Conclusion
These findings indicate sTrem2 as a negative factor against microglia/macrophage-mediated hematoma and related neuronal damage clearance, provide insight into the mechanisms by which erythrophagocytosis is regulated and how it may be impaired after ICH, and suggest that the anti-proteolytic activity of Trem2 can be explored for ICH therapy.
Methods
We explored the biological functions of sTrem2 in the murine ICH brain by stereotaxic injection of recombinant sTrem2 protein or by adeno-associated virus-mediated expression. Erythrocyte phagocytosis was assessed using flow cytometry and immunofluorescence. Western blotting was performed to evaluate protein expression. Changes in behavior, sTrem2-induced down-stream pathway, and microglia were examined.
Results
sTrem2 impedes hematoma resolution and impairs functional motor and sensory recovery.
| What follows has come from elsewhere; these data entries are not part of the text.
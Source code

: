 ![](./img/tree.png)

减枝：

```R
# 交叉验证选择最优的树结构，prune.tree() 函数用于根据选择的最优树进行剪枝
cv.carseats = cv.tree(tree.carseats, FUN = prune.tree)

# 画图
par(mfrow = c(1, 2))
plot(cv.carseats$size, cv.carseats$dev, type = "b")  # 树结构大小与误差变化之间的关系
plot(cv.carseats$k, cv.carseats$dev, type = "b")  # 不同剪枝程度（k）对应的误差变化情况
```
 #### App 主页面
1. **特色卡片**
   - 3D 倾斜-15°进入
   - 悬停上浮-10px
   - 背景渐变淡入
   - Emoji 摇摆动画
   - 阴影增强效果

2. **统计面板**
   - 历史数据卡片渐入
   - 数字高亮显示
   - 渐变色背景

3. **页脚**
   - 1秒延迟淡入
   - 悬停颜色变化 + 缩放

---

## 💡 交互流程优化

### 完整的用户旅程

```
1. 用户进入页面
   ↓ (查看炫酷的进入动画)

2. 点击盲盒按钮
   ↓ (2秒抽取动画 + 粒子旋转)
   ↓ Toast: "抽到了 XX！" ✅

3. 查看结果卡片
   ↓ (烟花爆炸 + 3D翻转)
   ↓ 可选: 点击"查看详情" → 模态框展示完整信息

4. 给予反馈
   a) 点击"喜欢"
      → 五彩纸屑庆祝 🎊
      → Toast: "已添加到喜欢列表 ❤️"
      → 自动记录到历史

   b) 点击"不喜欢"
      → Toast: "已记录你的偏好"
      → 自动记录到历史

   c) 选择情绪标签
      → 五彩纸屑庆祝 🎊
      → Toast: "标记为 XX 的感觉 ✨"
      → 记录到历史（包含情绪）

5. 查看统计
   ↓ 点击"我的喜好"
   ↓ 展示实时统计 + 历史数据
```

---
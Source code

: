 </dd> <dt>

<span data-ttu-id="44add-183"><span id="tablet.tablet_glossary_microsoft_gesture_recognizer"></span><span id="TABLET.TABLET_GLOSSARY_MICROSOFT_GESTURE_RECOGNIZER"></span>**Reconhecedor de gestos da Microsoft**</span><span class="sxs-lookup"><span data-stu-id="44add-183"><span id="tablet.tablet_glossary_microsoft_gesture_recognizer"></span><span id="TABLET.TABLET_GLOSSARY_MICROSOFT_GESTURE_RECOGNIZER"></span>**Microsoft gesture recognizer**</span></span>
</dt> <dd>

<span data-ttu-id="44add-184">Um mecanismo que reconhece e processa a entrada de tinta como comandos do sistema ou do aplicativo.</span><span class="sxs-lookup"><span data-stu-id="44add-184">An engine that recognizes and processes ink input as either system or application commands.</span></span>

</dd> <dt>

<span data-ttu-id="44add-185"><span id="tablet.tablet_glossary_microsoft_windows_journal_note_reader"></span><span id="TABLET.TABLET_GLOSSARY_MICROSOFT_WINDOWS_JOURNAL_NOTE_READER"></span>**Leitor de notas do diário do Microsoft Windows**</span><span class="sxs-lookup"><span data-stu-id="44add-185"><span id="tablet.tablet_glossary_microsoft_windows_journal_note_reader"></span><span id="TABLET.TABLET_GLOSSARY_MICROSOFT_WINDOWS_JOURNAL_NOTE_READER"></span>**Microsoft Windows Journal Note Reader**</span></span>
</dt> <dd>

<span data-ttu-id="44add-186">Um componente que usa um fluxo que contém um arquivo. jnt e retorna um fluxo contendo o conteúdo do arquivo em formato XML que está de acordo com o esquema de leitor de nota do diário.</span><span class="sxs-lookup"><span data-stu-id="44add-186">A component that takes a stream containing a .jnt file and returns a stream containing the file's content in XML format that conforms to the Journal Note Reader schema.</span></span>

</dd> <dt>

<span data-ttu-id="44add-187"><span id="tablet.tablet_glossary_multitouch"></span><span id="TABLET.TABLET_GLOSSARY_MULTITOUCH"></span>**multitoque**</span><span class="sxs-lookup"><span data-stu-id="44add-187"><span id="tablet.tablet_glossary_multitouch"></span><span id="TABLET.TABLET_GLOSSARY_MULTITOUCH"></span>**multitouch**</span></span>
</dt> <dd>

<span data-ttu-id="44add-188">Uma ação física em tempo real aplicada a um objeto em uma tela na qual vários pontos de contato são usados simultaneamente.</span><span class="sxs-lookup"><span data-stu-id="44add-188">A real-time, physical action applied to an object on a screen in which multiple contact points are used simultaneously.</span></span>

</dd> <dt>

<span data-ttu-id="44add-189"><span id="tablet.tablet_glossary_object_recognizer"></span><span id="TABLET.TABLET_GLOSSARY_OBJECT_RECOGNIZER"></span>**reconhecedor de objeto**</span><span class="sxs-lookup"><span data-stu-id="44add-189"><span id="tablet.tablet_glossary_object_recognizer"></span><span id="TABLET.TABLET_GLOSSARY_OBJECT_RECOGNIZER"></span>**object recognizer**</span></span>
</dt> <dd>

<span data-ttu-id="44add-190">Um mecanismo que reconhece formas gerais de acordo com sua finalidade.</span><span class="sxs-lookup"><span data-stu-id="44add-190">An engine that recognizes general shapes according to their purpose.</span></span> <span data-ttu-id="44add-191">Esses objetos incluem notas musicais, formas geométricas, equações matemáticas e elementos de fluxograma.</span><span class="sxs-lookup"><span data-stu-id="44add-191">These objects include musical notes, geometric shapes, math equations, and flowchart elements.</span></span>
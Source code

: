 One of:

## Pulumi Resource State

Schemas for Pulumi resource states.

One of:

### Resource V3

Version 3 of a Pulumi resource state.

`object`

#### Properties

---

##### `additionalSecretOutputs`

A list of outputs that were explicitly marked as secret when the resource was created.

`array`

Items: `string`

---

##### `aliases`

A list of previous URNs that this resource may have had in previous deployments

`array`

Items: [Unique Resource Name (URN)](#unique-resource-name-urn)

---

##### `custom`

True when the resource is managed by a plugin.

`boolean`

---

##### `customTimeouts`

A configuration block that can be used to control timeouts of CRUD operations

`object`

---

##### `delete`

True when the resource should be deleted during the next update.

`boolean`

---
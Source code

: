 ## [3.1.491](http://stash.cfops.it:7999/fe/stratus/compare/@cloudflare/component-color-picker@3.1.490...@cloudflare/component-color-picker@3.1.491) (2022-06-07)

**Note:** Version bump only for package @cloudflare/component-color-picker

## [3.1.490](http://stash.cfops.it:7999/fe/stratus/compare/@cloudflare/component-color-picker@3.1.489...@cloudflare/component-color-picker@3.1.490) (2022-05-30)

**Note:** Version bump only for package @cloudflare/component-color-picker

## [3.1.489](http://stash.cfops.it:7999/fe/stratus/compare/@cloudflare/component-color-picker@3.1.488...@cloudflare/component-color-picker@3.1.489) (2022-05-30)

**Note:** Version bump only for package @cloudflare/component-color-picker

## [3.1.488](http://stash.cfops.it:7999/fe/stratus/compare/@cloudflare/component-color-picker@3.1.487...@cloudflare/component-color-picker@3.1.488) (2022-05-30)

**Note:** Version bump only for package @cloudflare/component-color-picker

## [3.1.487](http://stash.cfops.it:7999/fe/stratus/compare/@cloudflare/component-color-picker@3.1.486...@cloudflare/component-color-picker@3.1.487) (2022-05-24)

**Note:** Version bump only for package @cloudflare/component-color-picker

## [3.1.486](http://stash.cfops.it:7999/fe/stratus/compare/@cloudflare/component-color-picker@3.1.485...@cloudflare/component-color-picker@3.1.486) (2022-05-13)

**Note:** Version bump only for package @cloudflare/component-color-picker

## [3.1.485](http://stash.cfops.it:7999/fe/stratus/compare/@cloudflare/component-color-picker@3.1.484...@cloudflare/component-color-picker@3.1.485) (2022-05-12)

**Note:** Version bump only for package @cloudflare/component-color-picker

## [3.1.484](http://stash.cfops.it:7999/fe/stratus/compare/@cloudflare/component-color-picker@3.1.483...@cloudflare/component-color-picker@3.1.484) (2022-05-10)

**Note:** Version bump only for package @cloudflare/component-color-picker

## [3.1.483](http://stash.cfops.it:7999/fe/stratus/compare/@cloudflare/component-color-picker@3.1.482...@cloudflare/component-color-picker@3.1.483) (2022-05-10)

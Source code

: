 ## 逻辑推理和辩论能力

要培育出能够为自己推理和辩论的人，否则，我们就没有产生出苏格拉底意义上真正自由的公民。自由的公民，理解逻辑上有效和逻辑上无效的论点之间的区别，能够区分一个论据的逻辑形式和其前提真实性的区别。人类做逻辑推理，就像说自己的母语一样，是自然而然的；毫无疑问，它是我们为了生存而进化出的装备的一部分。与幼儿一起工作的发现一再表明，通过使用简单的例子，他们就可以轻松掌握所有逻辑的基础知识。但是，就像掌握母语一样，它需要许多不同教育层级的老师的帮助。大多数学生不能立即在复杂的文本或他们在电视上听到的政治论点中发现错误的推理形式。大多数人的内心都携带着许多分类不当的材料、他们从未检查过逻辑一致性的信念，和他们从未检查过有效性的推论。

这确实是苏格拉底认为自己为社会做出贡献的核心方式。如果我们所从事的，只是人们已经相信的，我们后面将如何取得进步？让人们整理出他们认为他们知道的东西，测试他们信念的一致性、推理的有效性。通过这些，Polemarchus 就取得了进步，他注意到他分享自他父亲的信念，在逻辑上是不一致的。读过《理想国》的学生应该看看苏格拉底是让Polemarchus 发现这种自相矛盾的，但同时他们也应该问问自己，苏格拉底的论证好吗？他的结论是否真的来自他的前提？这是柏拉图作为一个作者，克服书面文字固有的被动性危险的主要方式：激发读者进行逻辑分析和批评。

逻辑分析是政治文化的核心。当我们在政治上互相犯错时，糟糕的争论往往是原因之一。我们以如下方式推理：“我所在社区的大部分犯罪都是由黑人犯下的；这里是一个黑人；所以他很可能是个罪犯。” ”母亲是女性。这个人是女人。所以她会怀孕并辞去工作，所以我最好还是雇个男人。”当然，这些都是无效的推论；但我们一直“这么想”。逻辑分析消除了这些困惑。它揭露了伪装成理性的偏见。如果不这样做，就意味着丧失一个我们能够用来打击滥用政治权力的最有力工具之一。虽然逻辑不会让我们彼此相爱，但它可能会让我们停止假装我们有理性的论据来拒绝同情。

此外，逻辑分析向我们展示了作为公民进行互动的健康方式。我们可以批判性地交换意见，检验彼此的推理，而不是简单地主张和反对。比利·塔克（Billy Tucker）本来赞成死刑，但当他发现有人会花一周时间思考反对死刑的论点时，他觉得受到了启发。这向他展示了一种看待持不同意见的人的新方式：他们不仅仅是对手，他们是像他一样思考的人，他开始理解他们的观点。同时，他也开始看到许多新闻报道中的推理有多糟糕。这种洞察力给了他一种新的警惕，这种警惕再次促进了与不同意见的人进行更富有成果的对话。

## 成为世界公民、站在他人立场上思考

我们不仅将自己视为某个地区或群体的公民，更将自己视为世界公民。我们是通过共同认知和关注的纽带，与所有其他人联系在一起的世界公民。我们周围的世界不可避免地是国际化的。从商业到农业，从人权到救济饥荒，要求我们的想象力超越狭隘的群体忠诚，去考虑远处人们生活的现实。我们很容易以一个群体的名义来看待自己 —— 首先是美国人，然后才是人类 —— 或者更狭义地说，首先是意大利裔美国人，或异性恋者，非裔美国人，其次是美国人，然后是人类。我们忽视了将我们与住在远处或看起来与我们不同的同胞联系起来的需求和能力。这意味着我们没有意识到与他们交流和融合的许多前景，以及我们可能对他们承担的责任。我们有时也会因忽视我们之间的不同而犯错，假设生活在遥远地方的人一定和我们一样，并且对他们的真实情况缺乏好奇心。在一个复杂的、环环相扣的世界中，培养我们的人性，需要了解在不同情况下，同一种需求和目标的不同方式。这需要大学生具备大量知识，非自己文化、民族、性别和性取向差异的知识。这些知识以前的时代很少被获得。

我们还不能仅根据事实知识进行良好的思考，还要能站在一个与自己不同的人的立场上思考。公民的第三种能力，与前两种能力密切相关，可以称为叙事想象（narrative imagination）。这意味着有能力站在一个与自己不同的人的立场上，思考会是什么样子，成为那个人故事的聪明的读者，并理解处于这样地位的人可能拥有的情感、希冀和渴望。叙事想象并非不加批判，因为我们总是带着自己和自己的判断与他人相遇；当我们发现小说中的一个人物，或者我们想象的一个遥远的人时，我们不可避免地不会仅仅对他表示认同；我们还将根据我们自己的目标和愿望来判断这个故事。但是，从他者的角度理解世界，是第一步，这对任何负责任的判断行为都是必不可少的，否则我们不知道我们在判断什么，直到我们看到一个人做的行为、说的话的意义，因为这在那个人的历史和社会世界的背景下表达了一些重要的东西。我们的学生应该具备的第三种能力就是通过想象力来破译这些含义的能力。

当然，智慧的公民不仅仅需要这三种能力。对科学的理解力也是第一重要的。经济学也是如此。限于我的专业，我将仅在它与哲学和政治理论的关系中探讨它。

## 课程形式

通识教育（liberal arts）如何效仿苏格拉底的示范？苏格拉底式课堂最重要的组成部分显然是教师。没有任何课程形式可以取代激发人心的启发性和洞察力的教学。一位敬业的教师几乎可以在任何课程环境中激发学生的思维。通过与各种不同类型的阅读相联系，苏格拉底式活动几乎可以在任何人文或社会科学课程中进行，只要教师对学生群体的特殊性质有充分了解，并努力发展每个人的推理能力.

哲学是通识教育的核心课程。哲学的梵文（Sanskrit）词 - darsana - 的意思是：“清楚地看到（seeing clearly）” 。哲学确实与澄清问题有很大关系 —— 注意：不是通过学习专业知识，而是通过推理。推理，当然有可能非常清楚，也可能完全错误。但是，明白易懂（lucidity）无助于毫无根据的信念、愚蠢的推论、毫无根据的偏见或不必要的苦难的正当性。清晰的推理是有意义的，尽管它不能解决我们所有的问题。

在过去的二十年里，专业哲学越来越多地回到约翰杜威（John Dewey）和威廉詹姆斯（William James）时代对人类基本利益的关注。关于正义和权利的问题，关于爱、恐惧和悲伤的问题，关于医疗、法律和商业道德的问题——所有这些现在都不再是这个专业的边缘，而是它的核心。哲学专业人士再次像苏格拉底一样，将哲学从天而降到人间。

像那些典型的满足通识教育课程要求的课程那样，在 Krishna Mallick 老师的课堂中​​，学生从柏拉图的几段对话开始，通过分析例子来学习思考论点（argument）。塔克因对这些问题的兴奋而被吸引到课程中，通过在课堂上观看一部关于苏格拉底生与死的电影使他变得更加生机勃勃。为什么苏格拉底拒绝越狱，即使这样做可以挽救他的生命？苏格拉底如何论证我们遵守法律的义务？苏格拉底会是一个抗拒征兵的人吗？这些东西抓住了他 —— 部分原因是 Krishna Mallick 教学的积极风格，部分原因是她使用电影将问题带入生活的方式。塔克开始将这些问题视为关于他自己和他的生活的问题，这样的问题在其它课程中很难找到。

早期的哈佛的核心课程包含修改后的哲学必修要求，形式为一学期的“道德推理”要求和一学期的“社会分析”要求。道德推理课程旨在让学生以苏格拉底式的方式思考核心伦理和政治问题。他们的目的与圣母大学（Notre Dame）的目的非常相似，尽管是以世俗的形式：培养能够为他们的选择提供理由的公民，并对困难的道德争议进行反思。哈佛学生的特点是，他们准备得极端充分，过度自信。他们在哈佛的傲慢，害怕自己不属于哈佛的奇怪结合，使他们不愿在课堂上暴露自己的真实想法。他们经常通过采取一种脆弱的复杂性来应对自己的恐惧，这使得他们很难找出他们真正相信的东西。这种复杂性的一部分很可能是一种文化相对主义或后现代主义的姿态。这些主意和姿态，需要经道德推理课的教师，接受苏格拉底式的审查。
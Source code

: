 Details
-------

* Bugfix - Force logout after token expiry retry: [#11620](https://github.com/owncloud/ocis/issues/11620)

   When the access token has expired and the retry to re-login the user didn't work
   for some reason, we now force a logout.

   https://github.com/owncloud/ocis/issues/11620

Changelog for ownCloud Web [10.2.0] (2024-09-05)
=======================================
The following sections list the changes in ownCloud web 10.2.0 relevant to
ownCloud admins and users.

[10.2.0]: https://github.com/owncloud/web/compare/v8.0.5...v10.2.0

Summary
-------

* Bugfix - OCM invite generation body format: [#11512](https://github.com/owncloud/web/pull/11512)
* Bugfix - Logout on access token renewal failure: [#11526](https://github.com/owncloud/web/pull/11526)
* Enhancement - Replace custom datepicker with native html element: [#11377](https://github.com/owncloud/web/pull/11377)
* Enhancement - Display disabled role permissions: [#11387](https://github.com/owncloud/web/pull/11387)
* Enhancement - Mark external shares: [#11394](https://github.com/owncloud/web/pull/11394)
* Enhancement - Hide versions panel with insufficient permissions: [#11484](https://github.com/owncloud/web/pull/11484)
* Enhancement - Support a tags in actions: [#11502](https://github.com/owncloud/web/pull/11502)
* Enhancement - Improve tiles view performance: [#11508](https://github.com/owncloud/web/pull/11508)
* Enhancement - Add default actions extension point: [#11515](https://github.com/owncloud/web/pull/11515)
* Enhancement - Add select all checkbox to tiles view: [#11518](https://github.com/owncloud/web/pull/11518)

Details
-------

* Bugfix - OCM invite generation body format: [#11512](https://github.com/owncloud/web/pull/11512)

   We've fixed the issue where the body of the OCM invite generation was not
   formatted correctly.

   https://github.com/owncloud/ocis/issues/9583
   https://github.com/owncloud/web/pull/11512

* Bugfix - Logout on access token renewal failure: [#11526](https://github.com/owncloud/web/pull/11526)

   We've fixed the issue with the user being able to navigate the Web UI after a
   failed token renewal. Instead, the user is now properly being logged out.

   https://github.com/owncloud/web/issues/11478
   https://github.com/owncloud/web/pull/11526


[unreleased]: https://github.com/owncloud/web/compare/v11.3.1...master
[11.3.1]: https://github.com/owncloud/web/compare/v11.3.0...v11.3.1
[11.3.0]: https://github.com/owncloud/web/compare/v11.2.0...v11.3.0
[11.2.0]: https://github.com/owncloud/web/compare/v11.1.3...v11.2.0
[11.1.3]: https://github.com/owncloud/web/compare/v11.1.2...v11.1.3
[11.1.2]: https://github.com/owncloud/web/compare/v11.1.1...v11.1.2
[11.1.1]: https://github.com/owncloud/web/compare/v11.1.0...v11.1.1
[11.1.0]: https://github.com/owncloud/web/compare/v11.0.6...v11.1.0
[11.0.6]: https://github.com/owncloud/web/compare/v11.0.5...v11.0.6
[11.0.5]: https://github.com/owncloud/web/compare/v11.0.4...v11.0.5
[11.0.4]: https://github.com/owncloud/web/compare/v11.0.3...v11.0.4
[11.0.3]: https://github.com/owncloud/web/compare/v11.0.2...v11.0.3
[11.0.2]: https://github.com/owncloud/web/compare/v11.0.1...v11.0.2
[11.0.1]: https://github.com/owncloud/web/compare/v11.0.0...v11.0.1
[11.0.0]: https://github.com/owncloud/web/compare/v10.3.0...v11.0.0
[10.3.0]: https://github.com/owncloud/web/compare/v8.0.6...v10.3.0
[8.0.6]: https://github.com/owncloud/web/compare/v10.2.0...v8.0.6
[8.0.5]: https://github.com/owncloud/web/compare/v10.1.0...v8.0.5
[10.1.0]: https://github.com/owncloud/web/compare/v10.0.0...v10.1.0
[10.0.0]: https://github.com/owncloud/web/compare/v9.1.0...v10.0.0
Interestingly, sTrem2 bypasses full-length Trem2, negatively regulating microglial/macrophage erythrophagocytosis, and promotes an inflammatory phenotype, which is associated with reduced retromer levels and impaired recycling of the pro-erythrophagocytic receptor CD36. Rescue of retromer Vps35 abolishes the phagocytosis-inhibiting effects and lysosome-dependent CD36 degradation caused by sTrem2.